Work instructions: Return each line below exactly as it reads, and omit any image in it.
-- Records for the task follows --
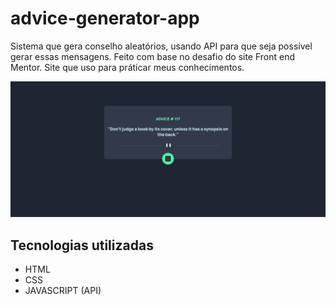 # advice-generator-app
Sistema que gera conselho aleatórios, usando API para que seja possível gerar essas mensagens. Feito com base no desafio do site Front end Mentor. Site que uso para práticar meus conhecimentos. 

[<img src="./tela.gif" alt="Tela do site">](https://tobiasramos.github.io/advice-generator-app/)

## Tecnologias utilizadas
- HTML
- CSS
- JAVASCRIPT (API)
-- Records for the task concluded --
Answer to the exercise:
 # advice-generator-app
Sistema que gera conselho aleatórios, usando API para que seja possível gerar essas mensagens. Feito com base no desafio do site Front end Mentor. Site que uso para práticar meus conhecimentos. 

[<img src="./tela.gif" alt="Tela do site">](https://tobiasramos.github.io/advice-generator-app/)

## Tecnologias utilizadas
- HTML
- CSS
- JAVASCRIPT (API)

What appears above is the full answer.